#### PROBLEM REQUIREMENTS:
With spelling and spacing unchanged, write out each line of the material.

#### EXCERPTED DATA:

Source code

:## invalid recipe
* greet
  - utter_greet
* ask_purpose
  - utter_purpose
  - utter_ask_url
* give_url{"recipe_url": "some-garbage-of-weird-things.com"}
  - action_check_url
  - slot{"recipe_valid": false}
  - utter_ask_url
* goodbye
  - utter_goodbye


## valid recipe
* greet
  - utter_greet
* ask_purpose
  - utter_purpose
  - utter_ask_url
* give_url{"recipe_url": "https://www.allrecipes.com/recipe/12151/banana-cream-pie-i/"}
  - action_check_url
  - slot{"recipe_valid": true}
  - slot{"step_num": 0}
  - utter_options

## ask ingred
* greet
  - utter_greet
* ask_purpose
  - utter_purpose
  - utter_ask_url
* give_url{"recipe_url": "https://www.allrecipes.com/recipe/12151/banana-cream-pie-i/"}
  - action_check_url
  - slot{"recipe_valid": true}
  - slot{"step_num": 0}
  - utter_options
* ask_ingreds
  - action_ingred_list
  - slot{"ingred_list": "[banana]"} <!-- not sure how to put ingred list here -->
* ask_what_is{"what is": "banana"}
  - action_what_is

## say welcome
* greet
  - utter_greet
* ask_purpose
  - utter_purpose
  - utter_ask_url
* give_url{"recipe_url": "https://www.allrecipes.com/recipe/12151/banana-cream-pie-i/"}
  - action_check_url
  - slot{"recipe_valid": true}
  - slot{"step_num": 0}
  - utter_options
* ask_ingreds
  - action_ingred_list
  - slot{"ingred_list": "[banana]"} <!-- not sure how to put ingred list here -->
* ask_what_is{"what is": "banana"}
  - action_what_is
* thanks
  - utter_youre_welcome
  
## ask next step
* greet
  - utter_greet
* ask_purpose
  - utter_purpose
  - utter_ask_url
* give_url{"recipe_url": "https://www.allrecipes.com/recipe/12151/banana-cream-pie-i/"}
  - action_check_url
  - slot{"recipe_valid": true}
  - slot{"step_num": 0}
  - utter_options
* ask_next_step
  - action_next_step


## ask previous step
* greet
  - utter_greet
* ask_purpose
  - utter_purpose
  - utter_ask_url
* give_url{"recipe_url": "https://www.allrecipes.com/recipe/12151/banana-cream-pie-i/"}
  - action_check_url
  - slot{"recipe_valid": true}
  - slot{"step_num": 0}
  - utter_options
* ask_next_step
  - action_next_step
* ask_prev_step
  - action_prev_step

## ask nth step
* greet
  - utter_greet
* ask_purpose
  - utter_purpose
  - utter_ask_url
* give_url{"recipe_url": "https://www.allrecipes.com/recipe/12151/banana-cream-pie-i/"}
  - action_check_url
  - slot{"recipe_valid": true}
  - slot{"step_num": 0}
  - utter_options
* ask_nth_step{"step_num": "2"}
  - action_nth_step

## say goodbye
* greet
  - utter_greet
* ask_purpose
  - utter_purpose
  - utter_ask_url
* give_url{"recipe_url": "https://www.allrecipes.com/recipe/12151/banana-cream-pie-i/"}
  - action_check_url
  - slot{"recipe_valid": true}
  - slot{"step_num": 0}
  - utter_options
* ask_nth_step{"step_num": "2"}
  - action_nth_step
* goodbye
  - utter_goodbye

#### EXERCISE ANSWER:
Source code

:## invalid recipe
* greet
  - utter_greet
* ask_purpose
  - utter_purpose
  - utter_ask_url
* give_url{"recipe_url": "some-garbage-of-weird-things.com"}
  - action_check_url
  - slot{"recipe_valid": false}
  - utter_ask_url
* goodbye
  - utter_goodbye


## valid recipe
* greet
  - utter_greet
* ask_purpose
  - utter_purpose
  - utter_ask_url
* give_url{"recipe_url": "https://www.allrecipes.com/recipe/12151/banana-cream-pie-i/"}
  - action_check_url
  - slot{"recipe_valid": true}
  - slot{"step_num": 0}
  - utter_options

## ask ingred
* greet
  - utter_greet
* ask_purpose
  - utter_purpose
  - utter_ask_url
* give_url{"recipe_url": "https://www.allrecipes.com/recipe/12151/banana-cream-pie-i/"}
  - action_check_url
  - slot{"recipe_valid": true}
  - slot{"step_num": 0}
  - utter_options
* ask_ingreds
  - action_ingred_list
  - slot{"ingred_list": "[banana]"} <!-- not sure how to put ingred list here -->
* ask_what_is{"what is": "banana"}
  - action_what_is

## say welcome
* greet
  - utter_greet
* ask_purpose
  - utter_purpose
  - utter_ask_url
* give_url{"recipe_url": "https://www.allrecipes.com/recipe/12151/banana-cream-pie-i/"}
  - action_check_url
  - slot{"recipe_valid": true}
  - slot{"step_num": 0}
  - utter_options
* ask_ingreds
  - action_ingred_list
  - slot{"ingred_list": "[banana]"} <!-- not sure how to put ingred list here -->
* ask_what_is{"what is": "banana"}
  - action_what_is
* thanks
  - utter_youre_welcome
  
## ask next step
* greet
  - utter_greet
* ask_purpose
  - utter_purpose
  - utter_ask_url
* give_url{"recipe_url": "https://www.allrecipes.com/recipe/12151/banana-cream-pie-i/"}
  - action_check_url
  - slot{"recipe_valid": true}
  - slot{"step_num": 0}
  - utter_options
* ask_next_step
  - action_next_step


## ask previous step
* greet
  - utter_greet
* ask_purpose
  - utter_purpose
  - utter_ask_url
* give_url{"recipe_url": "https://www.allrecipes.com/recipe/12151/banana-cream-pie-i/"}
  - action_check_url
  - slot{"recipe_valid": true}
  - slot{"step_num": 0}
  - utter_options
* ask_next_step
  - action_next_step
* ask_prev_step
  - action_prev_step

## ask nth step
* greet
  - utter_greet
* ask_purpose
  - utter_purpose
  - utter_ask_url
* give_url{"recipe_url": "https://www.allrecipes.com/recipe/12151/banana-cream-pie-i/"}
  - action_check_url
  - slot{"recipe_valid": true}
  - slot{"step_num": 0}
  - utter_options
* ask_nth_step{"step_num": "2"}
  - action_nth_step

## say goodbye
* greet
  - utter_greet
* ask_purpose
  - utter_purpose
  - utter_ask_url
* give_url{"recipe_url": "https://www.allrecipes.com/recipe/12151/banana-cream-pie-i/"}
  - action_check_url
  - slot{"recipe_valid": true}
  - slot{"step_num": 0}
  - utter_options
* ask_nth_step{"step_num": "2"}
  - action_nth_step
* goodbye
  - utter_goodbye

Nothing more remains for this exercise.